What this means is that you might have to release your trailer every time you would like to rest, or use up extra parking spaces simply to ensure that your trailer is not obstructing the flow of traffic.
This is a problem that happens with the fifth wheels, and travel trailers, but it is not something that happens with truck campers.
With a truck camper, you can park just about anywhere given that your camper fits right in your truck’s bed. It means that you can park just about anywhere you want.
While this is all well and good for when you are camping, what about when you are not? If you cannot leave your truck camper in the bed of your truck you will need to place it somewhere till you need it again. Typically, a garage is the first place that comes to mind.
When you live in a home with multiple vehicle garages you have the opportunity to keep your truck camper out of the driveway, into a protected area. This is quite useful if you live in an HOA area where statutes state an RV of any type has to be kept in a garage hidden from view.
The problem is what if your truck camper does not fit into the garage. A standard two-car garage can be anything from 20 to 24 square feet and an average truck camper can be as long as 21 feet. So going by length it is possible to fit a truck camper in a garage.
Where a problem that might arise is the height of the garage. Seeing as the truck camper is unable to by itself, it would mean that it has to remain in the bed of the truck until it is reversed into a garage.
Most truck campers add at least 9 feet to the height of a regular truck making the garage inaccessible while the truck camper is mounted.
The way to fit your truck camper in the garage would be to dismount it, but how do you manoeuvre it to do so?
Using a dolly
A quick search on RV forums will show that quite a lot of people have this problem. However, the majority of them have been able to solve it using dollies. The dolly can be made to specification, as it has to perfectly fit and cradle your truck camper in the right places to ensure structural damage does not occur.

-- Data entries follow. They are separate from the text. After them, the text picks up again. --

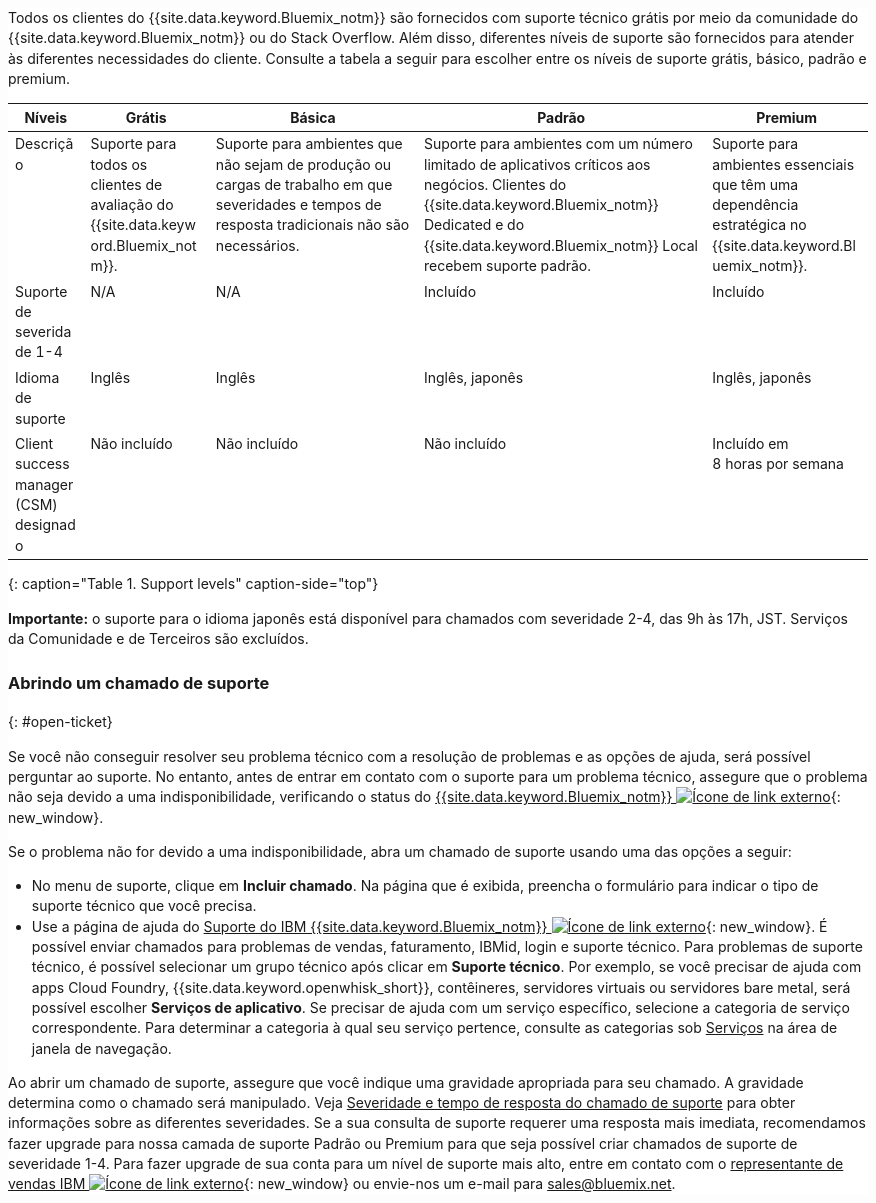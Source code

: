 Todos os clientes do {{site.data.keyword.Bluemix_notm}} são fornecidos com suporte técnico grátis por meio da comunidade do {{site.data.keyword.Bluemix_notm}} ou do Stack Overflow.  Além disso, diferentes níveis de suporte são fornecidos para atender às diferentes necessidades do cliente. Consulte a tabela a seguir para escolher entre os níveis de suporte grátis, básico, padrão e premium. 

Níveis | Grátis |  Básica | Padrão | Premium
--- | --- | --- | --- | --- |
Descrição | Suporte para todos os clientes de avaliação do {{site.data.keyword.Bluemix_notm}}.  |  Suporte para ambientes que não sejam de produção ou cargas de trabalho em que severidades e tempos de resposta tradicionais não são necessários. | Suporte para ambientes com um número limitado de aplicativos críticos aos negócios. Clientes do {{site.data.keyword.Bluemix_notm}} Dedicated e do {{site.data.keyword.Bluemix_notm}} Local recebem suporte padrão. | Suporte para ambientes essenciais que têm uma dependência estratégica no {{site.data.keyword.Bluemix_notm}}. 
Suporte de severidade 1-4 |  N/A | N/A | Incluído | Incluído
Idioma de suporte | Inglês | Inglês | Inglês, japonês | Inglês, japonês
Client success manager (CSM) designado | Não incluído | Não incluído | Não incluído | Incluído em<br> 8 horas por semana
{: caption="Table 1. Support levels" caption-side="top"}

**Importante:** o suporte para o idioma japonês está disponível para chamados com severidade 2-4, das 9h às 17h, JST. Serviços da Comunidade e de Terceiros são excluídos.

### Abrindo um chamado de suporte
{: #open-ticket}

Se você não conseguir resolver seu problema técnico com a resolução de problemas e as opções de ajuda, será possível perguntar ao suporte. No entanto, antes de entrar em contato com o suporte para um problema técnico, assegure que o problema não seja devido a uma indisponibilidade, verificando o status do [{{site.data.keyword.Bluemix_notm}} ![Ícone de link externo](../icons/launch-glyph.svg "Ícone de link externo")](http://ibm.biz/bluemixstatus){: new_window}.



Se o problema não for devido a uma indisponibilidade, abra um chamado de suporte usando uma das opções a seguir:

  * No menu de suporte, clique em **Incluir chamado**. Na página que é exibida, preencha o formulário para indicar o tipo de suporte técnico que você precisa.
  * Use a página de ajuda do [Suporte do IBM {{site.data.keyword.Bluemix_notm}} ![Ícone de link externo](../icons/launch-glyph.svg "Ícone de link externo")](ibm.biz/bluemixsupport){: new_window}. É possível enviar chamados para problemas de vendas, faturamento, IBMid, login e suporte técnico. Para problemas de suporte técnico, é possível selecionar um grupo técnico após clicar em **Suporte técnico**. Por exemplo, se você precisar de ajuda com apps Cloud Foundry, {{site.data.keyword.openwhisk_short}}, contêineres, servidores virtuais ou servidores bare metal, será possível escolher **Serviços de aplicativo**. Se precisar de ajuda com um serviço específico, selecione a categoria de serviço correspondente. Para determinar a categoria à qual seu serviço pertence, consulte as categorias sob [Serviços](/docs/services/index.html) na área de janela de navegação.  
  
Ao abrir um chamado de suporte, assegure que você indique uma gravidade apropriada para seu chamado. A gravidade determina como o chamado será manipulado. Veja [Severidade e tempo de resposta do chamado de suporte](/docs/support/index.html#support-ticket-severity) para obter informações sobre as diferentes severidades. Se a sua consulta de suporte requerer uma resposta mais imediata, recomendamos fazer upgrade para nossa camada de suporte Padrão ou Premium para que seja possível criar chamados de suporte de severidade 1-4. Para fazer upgrade de sua conta para um nível de suporte mais alto, entre em contato com o [representante de vendas IBM ![Ícone de link externo](../icons/launch-glyph.svg "Ícone de link externo")](https://www.ibm.com/cloud-computing/bluemix/contact-us){: new_window} ou envie-nos um e-mail para sales@bluemix.net.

The dollies need to have swivel wheels as that can make maneuvering much easier. Some circles prefer to put swivel wheels on all four corners while others prefer to put it at the front.
Doing so is more about preference than anything as some believe having swivel wheels only at the front can help you accurately control the direction of the dolly.
If you are building a dolly for your truck camper, it is better to create one that fits the truck camper to the point that the camper is sitting on the dolly’s frame with the wheels directly under it.
Doing this will enable you to reverse as far back as you can to ensure the dolly and the truck camper is as close to the garage as possible.
Remember, you could have to push something that weighs anything from 2000 pounds to 5000 pounds. Below is the process required to place the truck camper on the dolly:
- Reverse as far back you can
- You will need a winch to lift the truck camper off the bed of the truck
- Lift it just enough for you to reverse from under it after disconnecting all tethers
- Place the dolly underneath it. Ensure that it is properly aligned
- Slowly lower the truck camper using the winch. Make adjustments if necessary
- Once the truck camper is firmly on the dolly, move it into the garage for storage
Ideally, if you do not have a winch you can use the truck camper’s jacks to hold the camper off the truck for you to drive away and fit the dolly underneath it.
Whilst there are truck campers of different sizes, types, and weight, one thing that they all have in common is that they add dimensions to whatever trucks they are connected to.
For one, the average truck camper is 9 feet when mounted on a truck making it important for a driver to be aware of any clearance issues. This additional height already makes fitting the truck camper into a typical garage difficult.
And this does not take into account the length of the garage or if a vehicle in there would have to be removed to make room for the truck camper. That being said, the dolly system clearly shows that it is possible to fit a truck camper in a garage for storage and for other reasons.